SUPPLIED ENTRIES

Segment Open

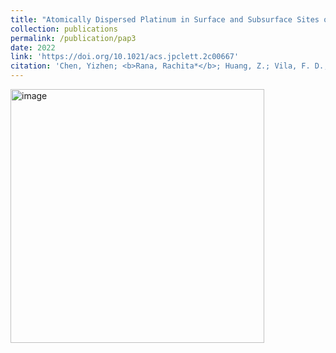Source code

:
 ```yaml
---
title: "Atomically Dispersed Platinum in Surface and Subsurface Sites on MgO Have Contrasting Catalytic Properties for CO Oxidation"
collection: publications
permalink: /publication/pap3
date: 2022
link: 'https://doi.org/10.1021/acs.jpclett.2c00667'
citation: 'Chen, Yizhen; <b>Rana, Rachita*</b>; Huang, Z.; Vila, F. D.; Sours, T.; Kronawitter, Coleman; Bare, Simon R.; ; Kulkarni, Ambarish R.; Gates, B. C.'
---
```

<img width="406" alt="image" src="https://github.com/Rachita028/Rachita028.github.io/assets/58958731/b5112a3b-63e9-4576-92f4-35eb3996950f">
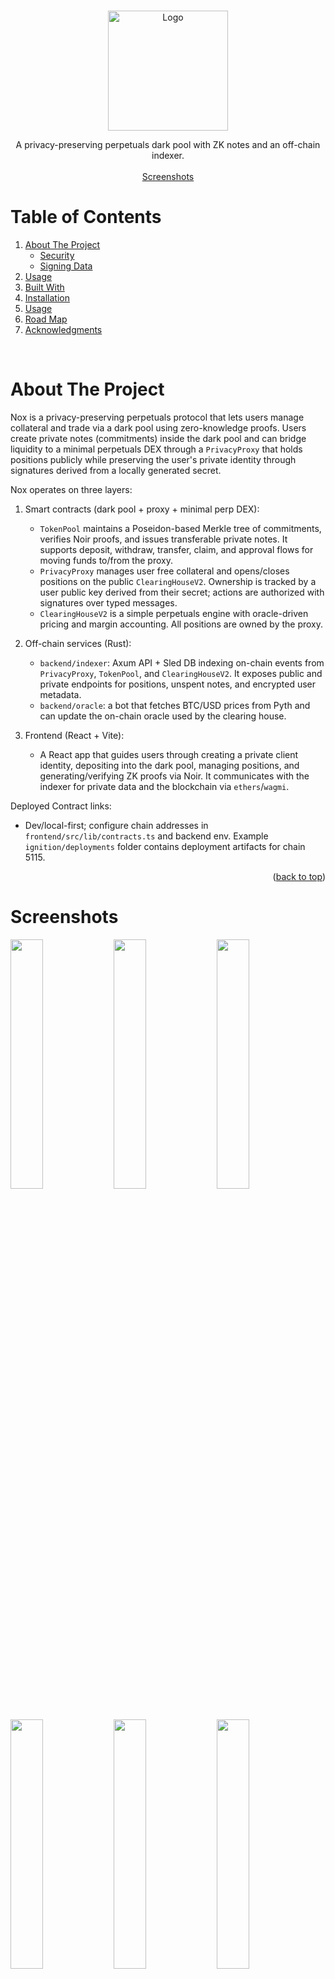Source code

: <a name="NOX"></a>

<!-- PROJECT LOGO -->
<br />
<div align="center">
  <a href="https://github.com/r4reetik/nox">
    <img src="assets/logo.png" alt="Logo" height="192">
  </a>

  <p align="center">
    A privacy-preserving perpetuals dark pool with ZK notes and an off-chain indexer.
    <br />
    <br />
    <a href="#screenshots">Screenshots</a>
  </p>
</div>

<!-- TABLE OF CONTENTS -->

# Table of Contents

  <ol>
    <li>
      <a href="#about-the-project">About The Project</a>
       <ul>
        <li><a href="#security">Security</a></li>
        <li><a href="#signing-data">Signing Data</a></li>
      </ul>
    </li>
    <li><a href="#usage">Usage</a></li>
    <li><a href="#built-with">Built With</a></li>
    <li><a href="#installation">Installation</a></li>
    <li><a href="#usage">Usage</a></li>
    <li><a href="#road-map">Road Map</a></li>
     <li><a href="#acknowledgments">Acknowledgments</a></li>

  </ol>

<!-- ABOUT THE PROJECT -->

</br>

# About The Project

Nox is a privacy-preserving perpetuals protocol that lets users manage collateral and trade via a dark pool using zero-knowledge proofs. Users create private notes (commitments) inside the dark pool and can bridge liquidity to a minimal perpetuals DEX through a `PrivacyProxy` that holds positions publicly while preserving the user's private identity through signatures derived from a locally generated secret.

Nox operates on three layers:

1. Smart contracts (dark pool + proxy + minimal perp DEX):

   - `TokenPool` maintains a Poseidon-based Merkle tree of commitments, verifies Noir proofs, and issues transferable private notes. It supports deposit, withdraw, transfer, claim, and approval flows for moving funds to/from the proxy.
   - `PrivacyProxy` manages user free collateral and opens/closes positions on the public `ClearingHouseV2`. Ownership is tracked by a user public key derived from their secret; actions are authorized with signatures over typed messages.
   - `ClearingHouseV2` is a simple perpetuals engine with oracle-driven pricing and margin accounting. All positions are owned by the proxy.

2. Off-chain services (Rust):

   - `backend/indexer`: Axum API + Sled DB indexing on-chain events from `PrivacyProxy`, `TokenPool`, and `ClearingHouseV2`. It exposes public and private endpoints for positions, unspent notes, and encrypted user metadata.
   - `backend/oracle`: a bot that fetches BTC/USD prices from Pyth and can update the on-chain oracle used by the clearing house.

3. Frontend (React + Vite):
   - A React app that guides users through creating a private client identity, depositing into the dark pool, managing positions, and generating/verifying ZK proofs via Noir. It communicates with the indexer for private data and the blockchain via `ethers`/`wagmi`.

Deployed Contract links:

- Dev/local-first; configure chain addresses in `frontend/src/lib/contracts.ts` and backend env. Example `ignition/deployments` folder contains deployment artifacts for chain 5115.

<p align="right">(<a href="#table-of-contents">back to top</a>)</p>

# Screenshots

<p float="left">
  <img src="assets/ss_1.jpeg" width="32%" />
  <img src="assets/ss_2.jpeg" width="32%" /> 
  <img src="assets/ss_3.jpeg" width="32%" />
  </br>
  <img src="assets/ss_4.jpeg" width="32%" />
  <img src="assets/ss_5.jpeg" width="32%" />
  <img src="assets/ss_6.jpeg" width="32%" />
</p>

<p align="right">(<a href="#table-of-contents">back to top</a>)</p>

<!-- SECURITY VERIFICATIONS -->

# Security

- ZK verification in `TokenPool` is enforced via Noir proofs validated on-chain by pluggable verifiers:

```
require(
    withdrawVerifier.verify(params.honkProof, params.publicInputs),
    "AssetPool: Invalid withdraw proof"
);
```

- Commitments use Poseidon2 over field elements and a rolling root set; nullifiers prevent double-spends and roots are windowed to mitigate replay.

```
function check_and_spend_nullifier(bytes32 _nullifier) internal {
    require(!isNullifierSpent[_nullifier], "AssetPool: Nullifier already spent");
    isNullifierSpent[_nullifier] = true;
}
```

- Proxy-side action authorization derives a user public key from their secret and verifies ECDSA signatures against message digests:

```
function _verifySignature(bytes32 _pubKey, bytes32 _messageHash, bytes memory _signature) internal pure {
    bytes32 digest = MessageHashUtils.toEthSignedMessageHash(_messageHash);
    address recoveredAddress = ECDSA.recover(digest, _signature);
    if (keccak256(abi.encodePacked(recoveredAddress)) != _pubKey) revert InvalidSignature();
}
```

- Deterministic note IDs are computed as keccak(asset, noteNonce) ensuring predictable indexing for off-chain services, and events are emitted for indexing:

```
bytes32 noteID = keccak256(abi.encodePacked(address(asset), noteNonce));
emit NoteCreated(receiverHash, amount, noteNonce);
```

<p align="right">(<a href="#table-of-contents">back to top</a>)</p>

<!--SIGNING DATA -->

# Signing Data

The frontend creates a private trading identity using a signed message from the user's wallet, deriving a long-lived secret. Actions against the `PrivacyProxy` use messages like:

```
keccak256(abi.encodePacked("OPEN_POSITION", positionId, margin, leverage, isLong))
```

The indexer authenticates private API requests by deriving the same public key server-side from headers `X-Message` and `X-Signature`, recovering the address and hashing it with keccak256 to match the on-chain/public key representation.

<p align="right">(<a href="#table-of-contents">back to top</a>)</p>

# Built With

- React + Vite + TypeScript
- Noir + Barretenberg (ZK circuits and proof generation)
- Ethers v6, Wagmi, RainbowKit
- Solidity (OpenZeppelin, custom Poseidon libs)
- Rust (Axum, Ethers-rs, Sled)

<p align="right">(<a href="#table-of-contents">back to top</a>)</p>

# Installation

- Prerequisites:

  - Node.js 18+, pnpm/yarn, Rust (nightly not required), Foundry/Hardhat for contracts
  - `circuits` require Noir toolchain; see `circuits/README` if present

- Contracts:

  - Navigate to `contracts/`, install deps, and deploy to your target chain. Deployment artifacts are expected under `contracts/ignition/deployments/...`.

- Backend:

  - `cd backend/indexer` and create a `.env` with:
    - `RPC_URL=ws(s)://...` (WebSocket or HTTP; indexer converts to HTTP for polling)
    - `PRIVACY_PROXY_ADDRESS=0x...`
    - `TOKEN_POOL_ADDRESS=0x...`
    - `TOKEN_ADDRESS=0x...` (collateral token)
    - `DB_PATH=./db`
    - `SERVER_BIND_ADDRESS=0.0.0.0:3000`
  - Run: `cargo run`

  - `cd backend/oracle` and create a `.env` with:
    - `RPC_URL=https://...`
    - `PRIVATE_KEY=0x...`
    - `ORACLE_CONTRACT_ADDRESS=0x...`
    - `PRICE_CHANGE_THRESHOLD=0.01` (1% threshold)
  - Run: `cargo run`

- Frontend:
  - `cd frontend`
  - `pnpm install` (or `yarn`)
  - Create `.env` with:
    - `VITE_INDEXER_API_URL=http://localhost:3000`
  - `pnpm dev` to start the app

<p align="right">(<a href="#table-of-contents">back to top</a>)</p>

<!-- USAGE EXAMPLES -->

# Usage

- Deposit into the dark pool by generating a precommitment and submitting a transaction via the EntryPoint/TokenPool.
- Generate ZK proofs in the app to withdraw/transfer/claim, producing new commitments and nullifiers.
- Approve withdrawal to the `PrivacyProxy` to bridge private balance into the perp DEX collateral balance.
- Trade via the proxy: open/close positions, manage margin. Indexer exposes both public positions (owner is EOA) and private positions (owner is pubKey) depending on the event source.
- Withdraw collateral back into the dark pool as a new note for further private transfers.

The indexer offers:

- Public: `/positions/open/{address}`, `/positions/history/{address}`, `/positions/{positionId}`
- Private: `/private/positions/open`, `/private/positions/history`, `/private/notes/unspent`, `/private/metadata` (requires `X-Message` and `X-Signature` headers)

<p align="right">(<a href="#table-of-contents">back to top</a>)</p>

<!-- ROADMAP -->

# Road Map

- [x] Dark pool with Poseidon commitments and Noir verification
- [x] Privacy proxy for perp DEX collateral and positions
- [x] Minimal `ClearingHouseV2` + oracle integration
- [x] Rust indexer and private API with metadata storage
- [x] React frontend with ZK proof generation flows

Features proposed for future:

- [ ] Batch joins/splits and multi-claim in TokenPool
- [ ] Additional assets and pools
- [ ] Enhanced proof gadgets and circuit audits
- [ ] Production-grade indexer persistence and pagination
- [ ] Extended privacy for on-chain interactions (e.g., relaying)

<p align="right">(<a href="#table-of-contents">back to top</a>)</p>

<!-- ACKNOWLEDGMENTS -->

# Acknowledgments

This repo was built for ETHIndia as a privacy-preserving perpetuals dark pool. It draws on Noir, OpenZeppelin, and community Poseidon implementations. Thanks to the maintainers of `ethers-rs`, `axum`, and the Noir ecosystem.

<p align="right">(<a href="#table-of-contents">back to top</a>)</p>
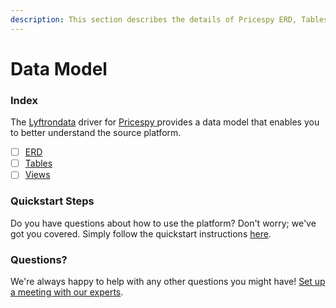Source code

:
 ```yaml
---
description: This section describes the details of Pricespy ERD, Tables, and Views.
---
```


# Data Model

### Index

The  [Lyftrondata](https://www.lyftrondata.com/) driver for [Pricespy](https://www.lyftrondata.com/integration/pricespy/)[ ](https://www.lyftrondata.com/integration/pricespy/)provides a data model that enables you to better understand the source platform.

* [ ] [ERD](../../../marketing-analytics/pricespy/data-model/erd.md)
* [ ] [Tables](../../../marketing-analytics/pricespy/data-model/tables.md)
* [ ] [Views](../../../marketing-analytics/pricespy/data-model/views.md)

### Quickstart Steps

Do you have questions about how to use the platform? Don't worry; we've got you covered. Simply follow the quickstart instructions [here](../../../../quickstart-steps.md).

### Questions? <a href="#questions" id="questions"></a>

We're always happy to help with any other questions you might have! [Set up a meeting with our experts](https://www.lyftrondata.com/book-a-meeting/).

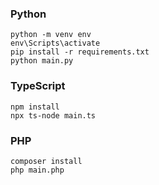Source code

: 
### Python
```
python -m venv env
env\Scripts\activate
pip install -r requirements.txt
python main.py
```

### TypeScript
```
npm install
npx ts-node main.ts
```

### PHP
```
composer install
php main.php
```
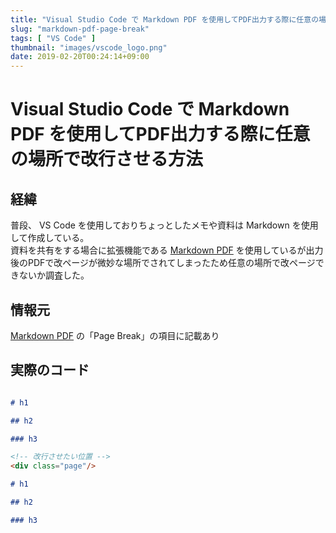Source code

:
 ```yaml
---
title: "Visual Studio Code で Markdown PDF を使用してPDF出力する際に任意の場所で改行させる"
slug: "markdown-pdf-page-break"
tags: [ "VS Code" ]
thumbnail: "images/vscode_logo.png"
date: 2019-02-20T00:24:14+09:00
---
```


# Visual Studio Code で Markdown PDF を使用してPDF出力する際に任意の場所で改行させる方法

## 経緯

普段、 VS Code を使用しておりちょっとしたメモや資料は Markdown を使用して作成している。  
資料を共有をする場合に拡張機能である [Markdown PDF](https://marketplace.visualstudio.com/items?itemName=yzane.markdown-pdf) を使用しているが出力後のPDFで改ページが微妙な場所でされてしまったため任意の場所で改ページできないか調査した。

## 情報元

[Markdown PDF](https://marketplace.visualstudio.com/items?itemName=yzane.markdown-pdf) の「Page Break」の項目に記載あり

## 実際のコード

```md

# h1

## h2

### h3

<!-- 改行させたい位置 -->
<div class="page"/>

# h1

## h2

### h3

```
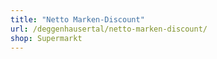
 ```yaml
---
title: "Netto Marken-Discount"
url: /deggenhausertal/netto-marken-discount/
shop: Supermarkt
---
```

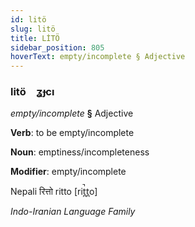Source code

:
 ```yaml
---
id: litö
slug: litö
title: LİTÖ
sidebar_position: 805
hoverText: empty/incomplete § Adjective
---
```


### litö&emsp;<span kind="abugida">ʓɟcı</span>

*empty/incomplete* **§** Adjective

**Verb**: to be empty/incomplete

**Noun**: emptiness/incompleteness

**Modifier**: empty/incomplete

Nepali रित्तो ritto [rit̪̚t̪o]

*Indo-Iranian Language Family*
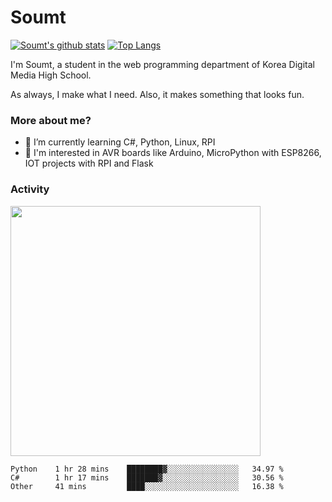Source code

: # Soumt
[![Soumt's github stats](https://github-readme-stats.vercel.app/api?username=soumt-r)](https://github.com/anuraghazra/github-readme-stats)
[![Top Langs](https://github-readme-stats.vercel.app/api/top-langs/?username=soumt-r&layout=compact)](https://github.com/anuraghazra/github-readme-stats)

I'm Soumt, a student in the web programming department of Korea Digital Media High School.

As always, I make what I need. Also, it makes something that looks fun.

### More about me?
- 🌱 I’m currently learning C#, Python, Linux, RPI
- :pushpin: I'm interested in AVR boards like Arduino, MicroPython with ESP8266, IOT projects with RPI and Flask


### Activity
<img height="400" img src="https://wakatime.com/share/@soumt_r/0e4d0df5-374b-4c75-8ddb-57d54d739f69.svg"></img>

<!--START_SECTION:waka-->

```text
Python    1 hr 28 mins    ████████▓░░░░░░░░░░░░░░░░   34.97 %
C#        1 hr 17 mins    ███████▓░░░░░░░░░░░░░░░░░   30.56 %
Other     41 mins         ████░░░░░░░░░░░░░░░░░░░░░   16.38 %
```

<!--END_SECTION:waka-->

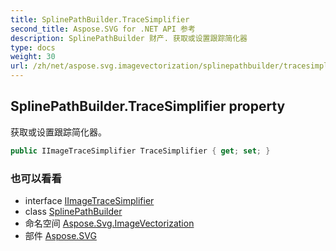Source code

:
 ```yaml
---
title: SplinePathBuilder.TraceSimplifier
second_title: Aspose.SVG for .NET API 参考
description: SplinePathBuilder 财产. 获取或设置跟踪简化器
type: docs
weight: 30
url: /zh/net/aspose.svg.imagevectorization/splinepathbuilder/tracesimplifier/
---
```

## SplinePathBuilder.TraceSimplifier property

获取或设置跟踪简化器。

```csharp
public IImageTraceSimplifier TraceSimplifier { get; set; }
```

### 也可以看看

* interface [IImageTraceSimplifier](../../iimagetracesimplifier/)
* class [SplinePathBuilder](../)
* 命名空间 [Aspose.Svg.ImageVectorization](../../splinepathbuilder/)
* 部件 [Aspose.SVG](../../../)


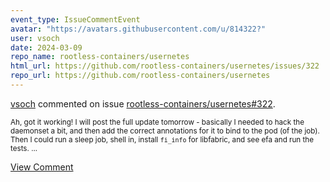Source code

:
 ```yaml
---
event_type: IssueCommentEvent
avatar: "https://avatars.githubusercontent.com/u/814322?"
user: vsoch
date: 2024-03-09
repo_name: rootless-containers/usernetes
html_url: https://github.com/rootless-containers/usernetes/issues/322
repo_url: https://github.com/rootless-containers/usernetes
---
```


<a href='https://github.com/vsoch' target='_blank'>vsoch</a> commented on issue <a href='https://github.com/rootless-containers/usernetes/issues/322' target='_blank'>rootless-containers/usernetes#322</a>.

<small>Ah, got it working! I will post the full update tomorrow - basically I needed to hack the daemonset a bit, and then add the correct annotations for it to bind to the pod (of the job). Then I could run a sleep job, shell in, install `fi_info` for libfabric, and see efa and run the tests....</small>

<a href='https://github.com/rootless-containers/usernetes/issues/322' target='_blank'>View Comment</a>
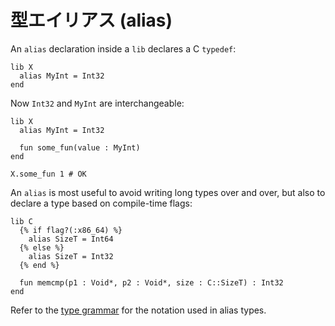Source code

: # 型エイリアス (alias)

An `alias` declaration inside a `lib` declares a C `typedef`:

```crystal
lib X
  alias MyInt = Int32
end
```

Now `Int32` and `MyInt` are interchangeable:

```crystal
lib X
  alias MyInt = Int32

  fun some_fun(value : MyInt)
end

X.some_fun 1 # OK
```

An `alias` is most useful to avoid writing long types over and over, but also to declare a type based on compile-time flags:

```crystal
lib C
  {% if flag?(:x86_64) %}
    alias SizeT = Int64
  {% else %}
    alias SizeT = Int32
  {% end %}

  fun memcmp(p1 : Void*, p2 : Void*, size : C::SizeT) : Int32
end
```

Refer to the [type grammar](../type_grammar.html) for the notation used in alias types.

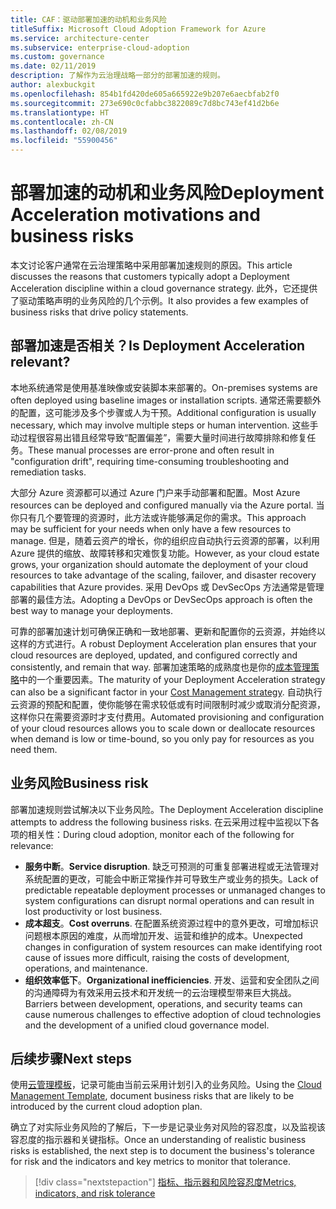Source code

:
 ```yaml
---
title: CAF：驱动部署加速的动机和业务风险
titleSuffix: Microsoft Cloud Adoption Framework for Azure
ms.service: architecture-center
ms.subservice: enterprise-cloud-adoption
ms.custom: governance
ms.date: 02/11/2019
description: 了解作为云治理战略一部分的部署加速的规则。
author: alexbuckgit
ms.openlocfilehash: 854b1fd420de605a665922e9b207e6aecbfab2f0
ms.sourcegitcommit: 273e690c0cfabbc3822089c7d8bc743ef41d2b6e
ms.translationtype: HT
ms.contentlocale: zh-CN
ms.lasthandoff: 02/08/2019
ms.locfileid: "55900456"
---
```

# <a name="deployment-acceleration-motivations-and-business-risks"></a><span data-ttu-id="8f7c9-103">部署加速的动机和业务风险</span><span class="sxs-lookup"><span data-stu-id="8f7c9-103">Deployment Acceleration motivations and business risks</span></span>

<span data-ttu-id="8f7c9-104">本文讨论客户通常在云治理策略中采用部署加速规则的原因。</span><span class="sxs-lookup"><span data-stu-id="8f7c9-104">This article discusses the reasons that customers typically adopt a Deployment Acceleration discipline within a cloud governance strategy.</span></span> <span data-ttu-id="8f7c9-105">此外，它还提供了驱动策略声明的业务风险的几个示例。</span><span class="sxs-lookup"><span data-stu-id="8f7c9-105">It also provides a few examples of business risks that drive policy statements.</span></span>

<!-- markdownlint-disable MD026 -->

## <a name="is-deployment-acceleration-relevant"></a><span data-ttu-id="8f7c9-106">部署加速是否相关？</span><span class="sxs-lookup"><span data-stu-id="8f7c9-106">Is Deployment Acceleration relevant?</span></span>

<span data-ttu-id="8f7c9-107">本地系统通常是使用基准映像或安装脚本来部署的。</span><span class="sxs-lookup"><span data-stu-id="8f7c9-107">On-premises systems are often deployed using baseline images or installation scripts.</span></span> <span data-ttu-id="8f7c9-108">通常还需要额外的配置，这可能涉及多个步骤或人为干预。</span><span class="sxs-lookup"><span data-stu-id="8f7c9-108">Additional configuration is usually necessary, which may involve multiple steps or human intervention.</span></span> <span data-ttu-id="8f7c9-109">这些手动过程很容易出错且经常导致“配置偏差”，需要大量时间进行故障排除和修复任务。</span><span class="sxs-lookup"><span data-stu-id="8f7c9-109">These manual processes are error-prone and often result in "configuration drift", requiring time-consuming troubleshooting and remediation tasks.</span></span>

<span data-ttu-id="8f7c9-110">大部分 Azure 资源都可以通过 Azure 门户来手动部署和配置。</span><span class="sxs-lookup"><span data-stu-id="8f7c9-110">Most Azure resources can be deployed and configured manually via the Azure portal.</span></span> <span data-ttu-id="8f7c9-111">当你只有几个要管理的资源时，此方法或许能够满足你的需求。</span><span class="sxs-lookup"><span data-stu-id="8f7c9-111">This approach may be sufficient for your needs when only have a few resources to manage.</span></span> <span data-ttu-id="8f7c9-112">但是，随着云资产的增长，你的组织应自动执行云资源的部署，以利用 Azure 提供的缩放、故障转移和灾难恢复功能。</span><span class="sxs-lookup"><span data-stu-id="8f7c9-112">However, as your cloud estate grows, your organization should automate the deployment of your cloud resources to take advantage of the scaling, failover, and disaster recovery capabilities that Azure provides.</span></span> <span data-ttu-id="8f7c9-113">采用 DevOps 或 DevSecOps 方法通常是管理部署的最佳方法。</span><span class="sxs-lookup"><span data-stu-id="8f7c9-113">Adopting a DevOps or DevSecOps approach is often the best way to manage your deployments.</span></span>

<span data-ttu-id="8f7c9-114">可靠的部署加速计划可确保正确和一致地部署、更新和配置你的云资源，并始终以这样的方式进行。</span><span class="sxs-lookup"><span data-stu-id="8f7c9-114">A robust Deployment Acceleration plan ensures that your cloud resources are deployed, updated, and configured correctly and consistently, and remain that way.</span></span> <span data-ttu-id="8f7c9-115">部署加速策略的成熟度也是你的[成本管理策略](../cost-management/overview.md)中的一个重要因素。</span><span class="sxs-lookup"><span data-stu-id="8f7c9-115">The maturity of your Deployment Acceleration strategy can also be a significant factor in your [Cost Management strategy](../cost-management/overview.md).</span></span> <span data-ttu-id="8f7c9-116">自动执行云资源的预配和配置，使你能够在需求较低或有时间限制时减少或取消分配资源，这样你只在需要资源时才支付费用。</span><span class="sxs-lookup"><span data-stu-id="8f7c9-116">Automated provisioning and configuration of your cloud resources allows you to scale down or deallocate resources when demand is low or time-bound, so you only pay for resources as you need them.</span></span>

## <a name="business-risk"></a><span data-ttu-id="8f7c9-117">业务风险</span><span class="sxs-lookup"><span data-stu-id="8f7c9-117">Business risk</span></span>

<span data-ttu-id="8f7c9-118">部署加速规则尝试解决以下业务风险。</span><span class="sxs-lookup"><span data-stu-id="8f7c9-118">The Deployment Acceleration discipline attempts to address the following business risks.</span></span> <span data-ttu-id="8f7c9-119">在云采用过程中监视以下各项的相关性：</span><span class="sxs-lookup"><span data-stu-id="8f7c9-119">During cloud adoption, monitor each of the following for relevance:</span></span>

- <span data-ttu-id="8f7c9-120">**服务中断**。</span><span class="sxs-lookup"><span data-stu-id="8f7c9-120">**Service disruption**.</span></span> <span data-ttu-id="8f7c9-121">缺乏可预测的可重复部署进程或无法管理对系统配置的更改，可能会中断正常操作并可导致生产或业务的损失。</span><span class="sxs-lookup"><span data-stu-id="8f7c9-121">Lack of predictable repeatable deployment processes or unmanaged changes to system configurations can disrupt normal operations and can result in lost productivity or lost business.</span></span>
- <span data-ttu-id="8f7c9-122">**成本超支**。</span><span class="sxs-lookup"><span data-stu-id="8f7c9-122">**Cost overruns**.</span></span> <span data-ttu-id="8f7c9-123">在配置系统资源过程中的意外更改，可增加标识问题根本原因的难度，从而增加开发、运营和维护的成本。</span><span class="sxs-lookup"><span data-stu-id="8f7c9-123">Unexpected changes in configuration of system resources can make identifying root cause of issues more difficult, raising the costs of development, operations, and maintenance.</span></span>
- <span data-ttu-id="8f7c9-124">**组织效率低下**。</span><span class="sxs-lookup"><span data-stu-id="8f7c9-124">**Organizational inefficiencies**.</span></span> <span data-ttu-id="8f7c9-125">开发、运营和安全团队之间的沟通障碍为有效采用云技术和开发统一的云治理模型带来巨大挑战。</span><span class="sxs-lookup"><span data-stu-id="8f7c9-125">Barriers between development, operations, and security teams can cause numerous challenges to effective adoption of cloud technologies and the development of a unified cloud governance model.</span></span>

## <a name="next-steps"></a><span data-ttu-id="8f7c9-126">后续步骤</span><span class="sxs-lookup"><span data-stu-id="8f7c9-126">Next steps</span></span>

<span data-ttu-id="8f7c9-127">使用[云管理模板](./template.md)，记录可能由当前云采用计划引入的业务风险。</span><span class="sxs-lookup"><span data-stu-id="8f7c9-127">Using the [Cloud Management Template](./template.md), document business risks that are likely to be introduced by the current cloud adoption plan.</span></span>

<span data-ttu-id="8f7c9-128">确立了对实际业务风险的了解后，下一步是记录业务对风险的容忍度，以及监视该容忍度的指示器和关键指标。</span><span class="sxs-lookup"><span data-stu-id="8f7c9-128">Once an understanding of realistic business risks is established, the next step is to document the business's tolerance for risk and the indicators and key metrics to monitor that tolerance.</span></span>

> [!div class="nextstepaction"]
> [<span data-ttu-id="8f7c9-129">指标、指示器和风险容忍度</span><span class="sxs-lookup"><span data-stu-id="8f7c9-129">Metrics, indicators, and risk tolerance</span></span>](./metrics-tolerance.md)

Segment Closed

PROBLEM DESCRIPTION
Scan the lines above for the word "generating". Return each one that has it.

RESPONSE AREA
   - A React app that guides users through creating a private client identity, depositing into the dark pool, managing positions, and generating/verifying ZK proofs via Noir. It communicates with the indexer for private data and the blockchain via `ethers`/`wagmi`.
- Deposit into the dark pool by generating a precommitment and submitting a transaction via the EntryPoint/TokenPool.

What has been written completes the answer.